If I’m right about this, I will be insufferable.
BWAMSH! That’s a heckuva sound effect.
Quite simply, Kuppenberg had no idea what he was doing. All the characters were tortured rejects, which . . . yeah, I got that, ten years ago, from Claremont. The worst of it was when the incredibly detailed and quasi-realistic Steve Lightle left and was replaced by . . . the goony faux-McFarlanism of Erik Larsen. That was just TERRIBLE.
I didn’t pick up the Arcudi work, and I think I’m still going to stay away. Giffen & DeMatteis already nailed the “superhero as sponsored entity” gig in JLQuarterly #1, featuring . . . the Conglomerate! Yes, with Booster Gold leading, the team featuring Gypsy and . . . Vibe’s brother?? was plenty delicious, and because it wasn’t “serious” it was fine to have lame folks, because they were lovingly lame.
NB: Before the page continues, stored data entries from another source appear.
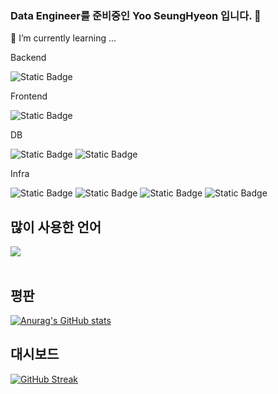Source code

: ### Data Engineer를 준비중인 Yoo SeungHyeon 입니다. 👋

<!--
**Yoo-SeungHyeon/Yoo-SeungHyeon** is a ✨ _special_ ✨ repository because its `README.md` (this file) appears on your GitHub profile.

Here are some ideas to get you started:

- 🔭 I’m currently working on ...
- 🌱 I’m currently learning ...
- 👯 I’m looking to collaborate on ...
- 🤔 I’m looking for help with ...
- 💬 Ask me about ...
- 📫 How to reach me: ...
- 😄 Pronouns: ...
- ⚡ Fun fact: ...
-->
🌱 I’m currently learning ...
<div>
<p>Backend</p>
  <img alt="Static Badge" src="https://img.shields.io/badge/python-%233776AB?style=flat&logo=python&logoColor=white">

<p>Frontend</p>
  <img alt="Static Badge" src="https://img.shields.io/badge/nginx-%23009639?style=flat&logo=nginx&logoColor=white">

<p>DB</p>
  <img alt="Static Badge" src="https://img.shields.io/badge/mysql-%234479A1?style=flat&logo=mysql&logoColor=white">
  <img alt="Static Badge" src="https://img.shields.io/badge/sqlite-%23003B57?style=flat&logo=sqlite&logoColor=white">

<p>Infra</p>
  <img alt="Static Badge" src="https://img.shields.io/badge/git-%23F05032?style=flat&logo=git&logoColor=white">
  <img alt="Static Badge" src="https://img.shields.io/badge/github-%23181717?style=flat&logo=github&logoColor=white">
  <img alt="Static Badge" src="https://img.shields.io/badge/githubactions-%232088FF?style=flat&logo=githubactions&logoColor=white">

  <img alt="Static Badge" src="https://img.shields.io/badge/docker-%232496ED?style=flat&logo=docker&logoColor=white">


  
</div>


<h2>많이 사용한 언어</h2>

<img src="https://github-readme-stats.vercel.app/api/top-langs/?username=Yoo-SeungHyeon&layout=compact"><br><br>

<h2>평판</h2>

[![Anurag's GitHub stats](https://github-readme-stats.vercel.app/api?username=Yoo-SeungHyeon)](https://github.com/anuraghazra/github-readme-stats)

<h2>대시보드</h2>

[![GitHub Streak](https://streak-stats.demolab.com?user=Yoo-SeungHyeon&locale=ko)](https://git.io/streak-stats)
Having a team with bad, loathesome characters, even if it’s supposed to be a joke, makes the book suck. See X-Statix.
Also: the Star-Tsar? Oh, man. Let the nerd-slapfights begin!
You know, I could never get into Steve Lightle’s artwork. He was going for realistic and detailed, but everything came off looking…grubby. Not that Larsen was a great improvement. One of the best things about those Kupperberg issues is that virtually every letters page is filled with people complaining about the story, the art, or both. I don’t think DC or Marvel have the guts to run so many negative responses anymore.
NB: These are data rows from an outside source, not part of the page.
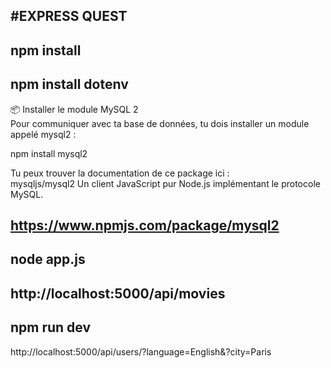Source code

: #EXPRESS QUEST
-------------------------------------------------------------------
npm install  
-------------------------------------------------------------------
npm install dotenv  
-------------------------------------------------------------------
📦 Installer le module MySQL 2  
Pour communiquer avec ta base de données, tu dois installer un module appelé mysql2 :  

npm install mysql2  

Tu peux trouver la documentation de ce package ici :   
mysqljs/mysql2
Un client JavaScript pur Node.js implémentant le protocole MySQL.  

https://www.npmjs.com/package/mysql2  
-------------------------------------------------------------------
node app.js  
-------------------------------------------------------------------
http://localhost:5000/api/movies
-------------------------------------------------------------------
npm run dev
-------------------------------------------------------------------
http://localhost:5000/api/users/?language=English&?city=Paris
I remember JLQ fondly, too, though I think the Arcudi DP tackles the corporate thing with a bit more depth (not that JLQ was going for depth—that’s not a criticism). And perhaps you’d be enticed if I told you that it turns out the the Robotman in these early issues turns out to be the figment a certain gorilla-faced girl’s imagination… Well, no, you probably wouldn’t be. But I did forget to mention that.
Next month: Geoff Johns presents Star-Tsar v. The Privateer, in a terrific tale we just had to call “My Manhunter… Myself!”
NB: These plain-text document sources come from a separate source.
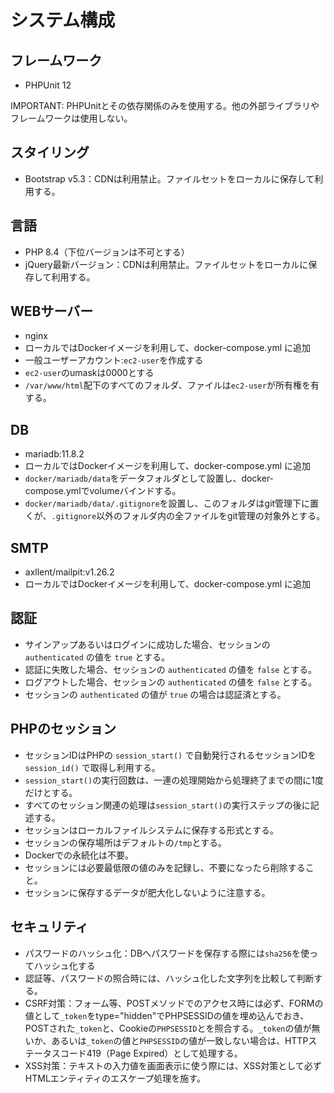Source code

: # システム構成

## フレームワーク

- PHPUnit 12

IMPORTANT: PHPUnitとその依存関係のみを使用する。他の外部ライブラリやフレームワークは使用しない。

## スタイリング

- Bootstrap v5.3：CDNは利用禁止。ファイルセットをローカルに保存して利用する。

## 言語

- PHP 8.4（下位バージョンは不可とする）
- jQuery最新バージョン：CDNは利用禁止。ファイルセットをローカルに保存して利用する。

## WEBサーバー

- nginx
- ローカルではDockerイメージを利用して、docker-compose.yml に追加
- 一般ユーザーアカウント:`ec2-user`を作成する
- `ec2-user`のumaskは0000とする
- `/var/www/html`配下のすべてのフォルダ、ファイルは`ec2-user`が所有権を有する。

## DB

- mariadb:11.8.2
- ローカルではDockerイメージを利用して、docker-compose.yml に追加
- `docker/mariadb/data`をデータフォルダとして設置し、docker-compose.ymlでvolumeバインドする。
- `docker/mariadb/data/.gitignore`を設置し、このフォルダはgit管理下に置くが、`.gitignore`以外のフォルダ内の全ファイルをgit管理の対象外とする。

## SMTP

- axllent/mailpit:v1.26.2
- ローカルではDockerイメージを利用して、docker-compose.yml に追加

## 認証

- サインアップあるいはログインに成功した場合、セッションの `authenticated` の値を `true` とする。
- 認証に失敗した場合、セッションの `authenticated` の値を `false` とする。
- ログアウトした場合、セッションの `authenticated` の値を `false` とする。
- セッションの `authenticated` の値が `true` の場合は認証済とする。

## PHPのセッション

- セッションIDはPHPの `session_start()` で自動発行されるセッションIDを `session_id()` で取得し利用する。
- `session_start()`の実行回数は、一連の処理開始から処理終了までの間に1度だけとする。
- すべてのセッション関連の処理は`session_start()`の実行ステップの後に記述する。
- セッションはローカルファイルシステムに保存する形式とする。
- セッションの保存場所はデフォルトの`/tmp`とする。
- Dockerでの永続化は不要。
- セッションには必要最低限の値のみを記録し、不要になったら削除すること。
- セッションに保存するデータが肥大化しないように注意する。

## セキュリティ

- パスワードのハッシュ化：DBへパスワードを保存する際には`sha256`を使ってハッシュ化する
- 認証等、パスワードの照合時には、ハッシュ化した文字列を比較して判断する。
- CSRF対策：フォーム等、POSTメソッドでのアクセス時には必ず、FORMの値として`_token`をtype="hidden"でPHPSESSIDの値を埋め込んでおき、POSTされた`_token`と、Cookieの`PHPSESSID`とを照合する。`_token`の値が無いか、あるいは`_token`の値と`PHPSESSID`の値が一致しない場合は、HTTPステータスコード419（Page Expired）として処理する。
- XSS対策：テキストの入力値を画面表示に使う際には、XSS対策として必ずHTMLエンティティのエスケープ処理を施す。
i swear to god, Gorj’s dying words will be “i used to LOVE Doom Patrol, then that damn Erik Larsen came onboard and ruined it!!”
I’m somewhat surprised that comics run letters pages any more at all. many don’t. you can do that on an online msg board now and those pages could be ads to pay for the comics you aren’t selling anymore.
As for superheroes as a coporate entity, Rob Liefeld wrote the book on that. he called it Youngblood! (*Count it!*). Read that and know what sharp writing is all about.
Xstatix, like much of allred’s work is pretty crap. i kept reading it over and over, no matter how bad it sucked because of the art. there were a few high points, but they were few and far between…still it was at least as readable as any collection of X-Force issues i’ve ever seen.
as for 52, i just saw the issues up to date and need to read them!
I feel that the Doom Patrol still has a place within the DCU.
I am obviously a Celsius fan and liked that in the 1970s/1980s we get a woman from India who is immortal and a martial artist who can control and manipulate her core temperature and project extremes of heat and cold. She is forthright, directional, manipulative BUT also lonely, hardened, obssesive.
There were times she laughed, times she cried. She kills her demon portal father Kalki in issue 3.
She was a child bride to Niles who gifted her immortality- that alone makes her stand alone….
If I wanted a Doom Patrol it would be
The Chief- Scientist and leader
Celsius- estranged wife and co leader
Mento- financier
Elasti Girl- wife of Mento- power house
Robotman- Vehicles land
Negative Man-
Changeling-
Crazy Jane-
CF, thanks for commenting! You’re right that Celsius was a character with a lot of potential that went untapped. It’s troubling that Kupperberg (or was it Morrison?) dismissed her as a pathological liar obsessed with Niles Caulder, but then again, since Morrison demonstrated that Niles wasn’t exactly forthright and honest himself, that might open the door to a re-consideration of her character. Who knows? Everybody gets at least one resurrection.